夫のトミー・トーマスさんはCNNの取材に対し、「私たちは普通の幸せな結婚生活を送っていた。妻はとても愛情深く、勤勉で、何事にも誠実だった」と語った。
だが、プリヤさんの希望は数十年にわたってイエメンを悩ませてきた政治的紛争と混乱に見舞われた。
14年にフーシが首都を制圧し、国際的に承認されてサウジアラビアの支援を受けていた政府を追放した。15年までに紛争は破滅的な内戦へと発展し、国は分裂して不安定な状況に陥った。
治安情勢の悪化により、外国人にとってイエメンは生活と仕事がますますしづらくなった。多くの外国人が退避する中、プリヤさんは事業を守ろうととどまることを決意した。
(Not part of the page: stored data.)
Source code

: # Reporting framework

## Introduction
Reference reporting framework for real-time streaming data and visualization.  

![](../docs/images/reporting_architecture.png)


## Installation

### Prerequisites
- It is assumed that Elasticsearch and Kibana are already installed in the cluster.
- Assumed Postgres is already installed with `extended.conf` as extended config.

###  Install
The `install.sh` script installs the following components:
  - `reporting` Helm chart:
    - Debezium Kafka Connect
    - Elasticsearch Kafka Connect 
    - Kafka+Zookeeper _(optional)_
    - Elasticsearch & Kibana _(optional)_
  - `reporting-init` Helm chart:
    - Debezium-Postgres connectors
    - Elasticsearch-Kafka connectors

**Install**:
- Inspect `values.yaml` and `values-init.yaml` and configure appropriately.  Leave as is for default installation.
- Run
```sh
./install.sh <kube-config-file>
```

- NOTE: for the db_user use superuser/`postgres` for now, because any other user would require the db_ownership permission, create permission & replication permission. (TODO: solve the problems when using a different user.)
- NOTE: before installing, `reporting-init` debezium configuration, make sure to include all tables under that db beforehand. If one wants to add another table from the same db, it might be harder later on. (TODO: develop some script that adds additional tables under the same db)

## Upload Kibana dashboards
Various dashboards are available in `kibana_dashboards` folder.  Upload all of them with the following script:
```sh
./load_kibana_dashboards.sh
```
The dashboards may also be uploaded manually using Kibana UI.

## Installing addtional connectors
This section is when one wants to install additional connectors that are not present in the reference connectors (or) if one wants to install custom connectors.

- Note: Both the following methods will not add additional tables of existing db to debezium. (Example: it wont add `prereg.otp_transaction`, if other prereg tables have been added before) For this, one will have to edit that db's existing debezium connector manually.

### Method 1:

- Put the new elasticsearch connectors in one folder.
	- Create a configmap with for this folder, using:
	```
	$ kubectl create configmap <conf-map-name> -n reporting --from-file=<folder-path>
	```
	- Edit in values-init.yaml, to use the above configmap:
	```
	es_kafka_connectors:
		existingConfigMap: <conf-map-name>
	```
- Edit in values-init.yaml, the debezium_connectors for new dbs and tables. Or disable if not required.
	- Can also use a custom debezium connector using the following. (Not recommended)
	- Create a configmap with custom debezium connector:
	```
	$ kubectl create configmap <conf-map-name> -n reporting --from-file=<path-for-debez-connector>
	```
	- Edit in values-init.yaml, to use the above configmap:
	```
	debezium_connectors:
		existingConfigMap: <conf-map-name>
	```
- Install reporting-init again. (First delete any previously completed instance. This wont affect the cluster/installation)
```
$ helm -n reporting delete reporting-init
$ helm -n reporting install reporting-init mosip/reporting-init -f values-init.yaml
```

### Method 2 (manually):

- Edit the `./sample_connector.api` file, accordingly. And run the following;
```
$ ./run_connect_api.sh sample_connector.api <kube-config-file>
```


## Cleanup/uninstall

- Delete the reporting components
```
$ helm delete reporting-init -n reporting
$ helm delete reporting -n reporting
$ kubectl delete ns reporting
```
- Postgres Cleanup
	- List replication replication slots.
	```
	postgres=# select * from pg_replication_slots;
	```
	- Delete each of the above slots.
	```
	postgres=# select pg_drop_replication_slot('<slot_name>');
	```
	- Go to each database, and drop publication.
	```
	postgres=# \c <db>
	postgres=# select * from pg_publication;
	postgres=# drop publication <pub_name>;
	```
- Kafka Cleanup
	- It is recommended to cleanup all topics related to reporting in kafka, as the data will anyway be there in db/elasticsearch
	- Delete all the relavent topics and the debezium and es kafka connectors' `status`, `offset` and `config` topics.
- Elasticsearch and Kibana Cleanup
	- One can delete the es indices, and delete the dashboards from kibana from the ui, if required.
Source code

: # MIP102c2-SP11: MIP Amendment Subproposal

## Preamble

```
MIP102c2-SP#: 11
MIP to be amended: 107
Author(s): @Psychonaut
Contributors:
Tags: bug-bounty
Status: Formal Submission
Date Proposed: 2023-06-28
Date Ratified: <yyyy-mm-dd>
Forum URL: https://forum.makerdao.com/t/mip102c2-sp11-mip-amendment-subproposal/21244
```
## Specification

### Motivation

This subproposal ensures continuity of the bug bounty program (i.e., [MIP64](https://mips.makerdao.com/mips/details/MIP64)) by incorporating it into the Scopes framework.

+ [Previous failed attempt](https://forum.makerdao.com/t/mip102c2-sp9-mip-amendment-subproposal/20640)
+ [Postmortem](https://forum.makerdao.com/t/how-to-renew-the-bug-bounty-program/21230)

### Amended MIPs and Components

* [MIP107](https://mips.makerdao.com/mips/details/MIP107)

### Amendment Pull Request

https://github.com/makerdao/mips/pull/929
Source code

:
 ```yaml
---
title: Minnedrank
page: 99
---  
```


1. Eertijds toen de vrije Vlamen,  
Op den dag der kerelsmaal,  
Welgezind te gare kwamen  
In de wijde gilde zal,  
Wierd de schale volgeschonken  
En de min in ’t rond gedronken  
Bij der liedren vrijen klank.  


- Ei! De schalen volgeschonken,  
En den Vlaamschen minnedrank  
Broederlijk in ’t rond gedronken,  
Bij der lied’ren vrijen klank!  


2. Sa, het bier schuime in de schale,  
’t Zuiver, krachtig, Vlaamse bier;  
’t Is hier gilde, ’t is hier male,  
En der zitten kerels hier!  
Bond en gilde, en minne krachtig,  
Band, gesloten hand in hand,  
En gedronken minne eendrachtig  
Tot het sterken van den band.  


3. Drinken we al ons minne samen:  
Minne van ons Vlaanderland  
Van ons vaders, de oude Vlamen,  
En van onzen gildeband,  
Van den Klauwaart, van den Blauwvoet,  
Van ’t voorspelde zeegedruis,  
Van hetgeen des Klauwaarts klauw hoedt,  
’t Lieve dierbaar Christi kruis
アムネスティによると、24年に世界で死刑執行が最も多かった上位5カ国にイエメンは入っている。フーシ支配地域でも少なくとも1件の執行が確認されたが、実際はさらに多い可能性があるという。
プリヤさんの母親は裁判費用を捻出するため自宅を売却し、交渉のため1年以上前からイエメンに滞在している。夫と娘はケララ州で帰国を待ち続けている。
夫のトーマスさんは「妻はとても優しく、愛情深い。だからこそ、私は彼女と一緒にいて、最後まで支え続ける」と話している。